MATERIAL TO PROCESS Start Marker

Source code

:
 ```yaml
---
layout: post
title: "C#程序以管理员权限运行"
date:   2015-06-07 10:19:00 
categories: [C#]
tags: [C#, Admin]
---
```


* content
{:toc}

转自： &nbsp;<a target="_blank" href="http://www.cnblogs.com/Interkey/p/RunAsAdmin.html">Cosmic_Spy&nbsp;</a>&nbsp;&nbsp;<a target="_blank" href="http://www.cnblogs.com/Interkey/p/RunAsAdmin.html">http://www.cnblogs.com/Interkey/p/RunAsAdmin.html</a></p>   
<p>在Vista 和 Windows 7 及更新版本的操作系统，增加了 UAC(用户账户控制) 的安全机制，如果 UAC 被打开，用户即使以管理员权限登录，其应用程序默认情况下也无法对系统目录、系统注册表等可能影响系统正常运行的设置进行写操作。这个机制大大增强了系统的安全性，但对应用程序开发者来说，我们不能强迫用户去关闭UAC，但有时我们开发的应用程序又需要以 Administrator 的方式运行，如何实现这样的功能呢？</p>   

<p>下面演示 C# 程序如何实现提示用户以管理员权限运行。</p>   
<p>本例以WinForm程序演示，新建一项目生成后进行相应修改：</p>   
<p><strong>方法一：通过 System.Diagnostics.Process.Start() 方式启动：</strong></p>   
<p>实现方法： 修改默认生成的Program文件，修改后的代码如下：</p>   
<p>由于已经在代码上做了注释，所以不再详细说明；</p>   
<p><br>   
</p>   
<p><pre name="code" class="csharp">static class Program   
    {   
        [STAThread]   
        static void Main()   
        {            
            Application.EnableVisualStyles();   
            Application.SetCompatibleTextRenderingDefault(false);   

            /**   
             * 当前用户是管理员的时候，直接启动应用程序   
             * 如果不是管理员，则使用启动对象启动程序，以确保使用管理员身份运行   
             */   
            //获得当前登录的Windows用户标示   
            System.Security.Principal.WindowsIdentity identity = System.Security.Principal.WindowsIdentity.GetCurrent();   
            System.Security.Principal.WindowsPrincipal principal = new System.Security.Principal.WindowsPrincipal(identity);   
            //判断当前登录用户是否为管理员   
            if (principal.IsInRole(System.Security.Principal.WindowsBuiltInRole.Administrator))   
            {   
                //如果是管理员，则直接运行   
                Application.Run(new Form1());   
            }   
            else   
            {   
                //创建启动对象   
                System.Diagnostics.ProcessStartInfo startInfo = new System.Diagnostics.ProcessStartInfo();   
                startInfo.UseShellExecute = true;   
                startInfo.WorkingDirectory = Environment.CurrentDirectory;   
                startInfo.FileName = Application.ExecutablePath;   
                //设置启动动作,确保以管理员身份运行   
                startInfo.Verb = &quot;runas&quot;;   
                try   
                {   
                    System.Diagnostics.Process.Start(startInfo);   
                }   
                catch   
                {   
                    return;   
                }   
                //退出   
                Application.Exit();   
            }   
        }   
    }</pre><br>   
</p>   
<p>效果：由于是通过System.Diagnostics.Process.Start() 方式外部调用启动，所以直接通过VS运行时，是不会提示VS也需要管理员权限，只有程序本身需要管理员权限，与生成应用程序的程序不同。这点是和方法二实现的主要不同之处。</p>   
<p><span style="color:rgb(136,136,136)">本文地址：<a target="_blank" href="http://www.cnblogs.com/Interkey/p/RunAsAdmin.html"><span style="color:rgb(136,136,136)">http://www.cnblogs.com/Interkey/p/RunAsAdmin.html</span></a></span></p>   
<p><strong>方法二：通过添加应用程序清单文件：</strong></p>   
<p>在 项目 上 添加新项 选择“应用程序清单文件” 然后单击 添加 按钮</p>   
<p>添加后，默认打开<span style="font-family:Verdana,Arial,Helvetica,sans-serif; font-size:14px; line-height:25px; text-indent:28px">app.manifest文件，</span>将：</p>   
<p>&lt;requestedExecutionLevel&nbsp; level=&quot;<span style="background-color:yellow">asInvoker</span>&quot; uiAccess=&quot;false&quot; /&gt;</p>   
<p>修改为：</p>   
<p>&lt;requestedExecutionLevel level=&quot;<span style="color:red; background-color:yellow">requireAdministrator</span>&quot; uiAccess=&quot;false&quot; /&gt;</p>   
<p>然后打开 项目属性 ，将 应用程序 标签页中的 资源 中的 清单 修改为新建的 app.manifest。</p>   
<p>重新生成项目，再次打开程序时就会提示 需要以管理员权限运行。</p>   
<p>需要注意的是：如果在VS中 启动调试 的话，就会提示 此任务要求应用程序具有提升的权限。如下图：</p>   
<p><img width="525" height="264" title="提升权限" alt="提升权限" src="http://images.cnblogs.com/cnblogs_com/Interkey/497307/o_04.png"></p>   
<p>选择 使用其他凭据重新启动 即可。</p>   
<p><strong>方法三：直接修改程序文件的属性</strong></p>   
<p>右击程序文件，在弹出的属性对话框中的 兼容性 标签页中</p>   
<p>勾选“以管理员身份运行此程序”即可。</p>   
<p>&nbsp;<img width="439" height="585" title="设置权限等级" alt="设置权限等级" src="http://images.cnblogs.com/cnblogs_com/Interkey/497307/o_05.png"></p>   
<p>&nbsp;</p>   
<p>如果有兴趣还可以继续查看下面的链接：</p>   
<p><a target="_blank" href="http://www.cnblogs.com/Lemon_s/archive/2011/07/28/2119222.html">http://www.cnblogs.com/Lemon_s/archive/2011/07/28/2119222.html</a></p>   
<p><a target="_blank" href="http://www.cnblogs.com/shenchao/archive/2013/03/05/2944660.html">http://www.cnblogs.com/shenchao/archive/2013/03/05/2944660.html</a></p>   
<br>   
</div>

MATERIAL TO PROCESS End Marker

#### PROBLEM STATEMENT
If a line in the records above includes the string "color", copy it.

#### SOLUTION BELOW
<p><span style="color:rgb(136,136,136)">本文地址：<a target="_blank" href="http://www.cnblogs.com/Interkey/p/RunAsAdmin.html"><span style="color:rgb(136,136,136)">http://www.cnblogs.com/Interkey/p/RunAsAdmin.html</span></a></span></p>   
<p>&lt;requestedExecutionLevel&nbsp; level=&quot;<span style="background-color:yellow">asInvoker</span>&quot; uiAccess=&quot;false&quot; /&gt;</p>   
<p>&lt;requestedExecutionLevel level=&quot;<span style="color:red; background-color:yellow">requireAdministrator</span>&quot; uiAccess=&quot;false&quot; /&gt;</p>   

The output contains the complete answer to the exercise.